Petty and Grand Maneuvers Before Summer
Marine Le Pen, the ban of AfD's European party, ChatControl: a quick rundown of the three issues dominating July 7th, 2026.
It's amusing to watch the calendar align so neatly — suspiciously accelerated just days before the summer recess. Has a kind of panic gripped the ruling class? Whatever the cause, this Tuesday, July 7th, deserves to be marked with a white stone.
Paris: the 2027 presidential race is decided on appeal
The Paris Court of Appeal will rule tomorrow in the case pertaining to the parliamentary staffers of the Rassemblement National/Front National. Marine Le Pen was sentenced in March 2025 to four years in prison (two of them under electronic tag, two suspended) and five years of ineligibility, with immediate enforcement. That immediate enforcement is what currently bars her from running.
This is no small matter, since the 2027 presidential election hinges on today’s ruling of July 7th. On this subject, listen — or listen again — to the podcast by Régis de Castelnau and Pascal Clérotte. It says it all.
The European Parliament shoud not spare the AfD either
A small bloc holds the levers across every EU institution — Parliament, Commission, and Council alike: the EPP (European People’s Party), the Socialists and Democrats, and Renew Europe (Renaissance, on the French side). Together they command the majority of seats, they’ve locked down every Commission and control bodies, and they’re in favor. To what effect, though? Mostly symbolic. The mechanism itself is limited, because it’s political rather than legal. Strike the ENS off, and the worst that happens is its European funding gets cut. Its MEPs keep their seats, keep voting, keep working. And the AfD and the rest keep operating in their home countries exactly as before.

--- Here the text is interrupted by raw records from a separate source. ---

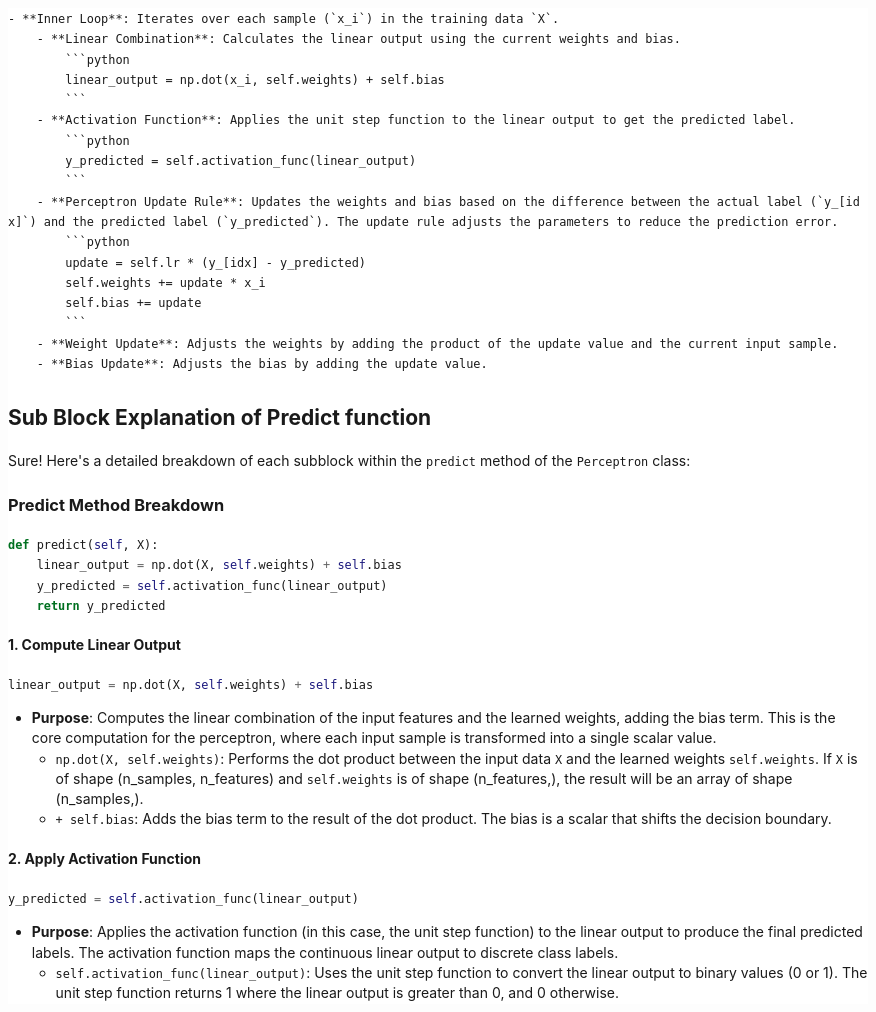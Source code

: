     - **Inner Loop**: Iterates over each sample (`x_i`) in the training data `X`.
        - **Linear Combination**: Calculates the linear output using the current weights and bias.
            ```python
            linear_output = np.dot(x_i, self.weights) + self.bias
            ```
        - **Activation Function**: Applies the unit step function to the linear output to get the predicted label.
            ```python
            y_predicted = self.activation_func(linear_output)
            ```
        - **Perceptron Update Rule**: Updates the weights and bias based on the difference between the actual label (`y_[idx]`) and the predicted label (`y_predicted`). The update rule adjusts the parameters to reduce the prediction error.
            ```python
            update = self.lr * (y_[idx] - y_predicted)
            self.weights += update * x_i
            self.bias += update
            ```
        - **Weight Update**: Adjusts the weights by adding the product of the update value and the current input sample.
        - **Bias Update**: Adjusts the bias by adding the update value.
     

## Sub Block Explanation of Predict function

Sure! Here's a detailed breakdown of each subblock within the `predict` method of the `Perceptron` class:

### Predict Method Breakdown

```python
def predict(self, X):
    linear_output = np.dot(X, self.weights) + self.bias
    y_predicted = self.activation_func(linear_output)
    return y_predicted
```

#### 1. Compute Linear Output
```python
linear_output = np.dot(X, self.weights) + self.bias
```
- **Purpose**: Computes the linear combination of the input features and the learned weights, adding the bias term. This is the core computation for the perceptron, where each input sample is transformed into a single scalar value.
    - `np.dot(X, self.weights)`: Performs the dot product between the input data `X` and the learned weights `self.weights`. If `X` is of shape (n_samples, n_features) and `self.weights` is of shape (n_features,), the result will be an array of shape (n_samples,).
    - `+ self.bias`: Adds the bias term to the result of the dot product. The bias is a scalar that shifts the decision boundary.

#### 2. Apply Activation Function
```python
y_predicted = self.activation_func(linear_output)
```
- **Purpose**: Applies the activation function (in this case, the unit step function) to the linear output to produce the final predicted labels. The activation function maps the continuous linear output to discrete class labels.
    - `self.activation_func(linear_output)`: Uses the unit step function to convert the linear output to binary values (0 or 1). The unit step function returns 1 where the linear output is greater than 0, and 0 otherwise.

Chat Control: out the door, back through the window
Amid all this maneuvering — some of it clearly rushed to beat the summer recess — worth flagging is the quiet return of ChatControl 1.0, the transitional version of the EU’s CSAR regulation (Child Sexual Abuse Regulation). Parliament is set to vote on a request for emergency procedure, pushed by its president, Malta’s Roberta Metsola, to relaunch mass, indiscriminate surveillance of private communications. Surveillance MEPs have already voted down twice.
Originally, MEPs had insisted that scans of private messaging apply only to people actually suspected of a crime. When trilogue talks between Parliament, Commission, and Council broke down, Parliament rejected the extension outright, 311 votes to 228.
Shown the door once, the text is now sneaking back through the window.
“The conservative EPP is justifying its emergency-procedure request by pointing to a legal vacuum left by Chat Control 1.0’s expiry in April,” says Patrick Breyer, civil-rights campaigner and former MEP (Pirate Party). “But the German government hasn’t confirmed any drop in reports since the regulation lapsed. Companies are still running voluntary scans, just as they said they would. And by the EU’s own figures, over 60% of suspicious-activity reports come from scanning public posts and cloud storage — areas this regulation doesn’t even touch legally.”
What makes the move so blatant is that it exploits a shift in the rules themselves. At first reading, Parliament only needs a simple majority of votes cast to set its position — whoever happens to be in the room; that’s how 311 to 228 was enough to kill the extension in March. Second reading is a different game entirely: to reject or amend the Council’s position, Parliament now needs an absolute majority — 361 of 720 seats — present or not. Schedule the vote for July 9th, the eve of the summer break, when the chamber is already thinning out, and the arithmetic tilts neatly the other way.
“So the expired Chat Control 1.0 would be reinstated even without Parliament’s consent,” Breyer sums up — over the heads of MEPs who already voted against it, and past years of warnings from cybersecurity researchers.
Since 2023, more than 800 experts across 37 countries have signed a string of open letters condemning the ChatControl project. Technically unworkable, fundamentally at odds with end-to-end encryption, riddled with “unacceptably high” error rates and “serious proportionality problems” — that’s the verdict of two of those experts in a fresh warning sent to MEPs just this weekend.
“We’re deeply worried next week’s vote will confirm our fears,” write Bart Preneel (KU Leuven) and Carmela Troncoso (Max Planck Institute). “It’s rare for the scientific community to reach this level of consensus and speak as one — that alone should signal how serious this is, and what’s at stake if this proposal goes through. And still, none of its fundamental technical flaws have been fixed, despite everything we’ve already said.”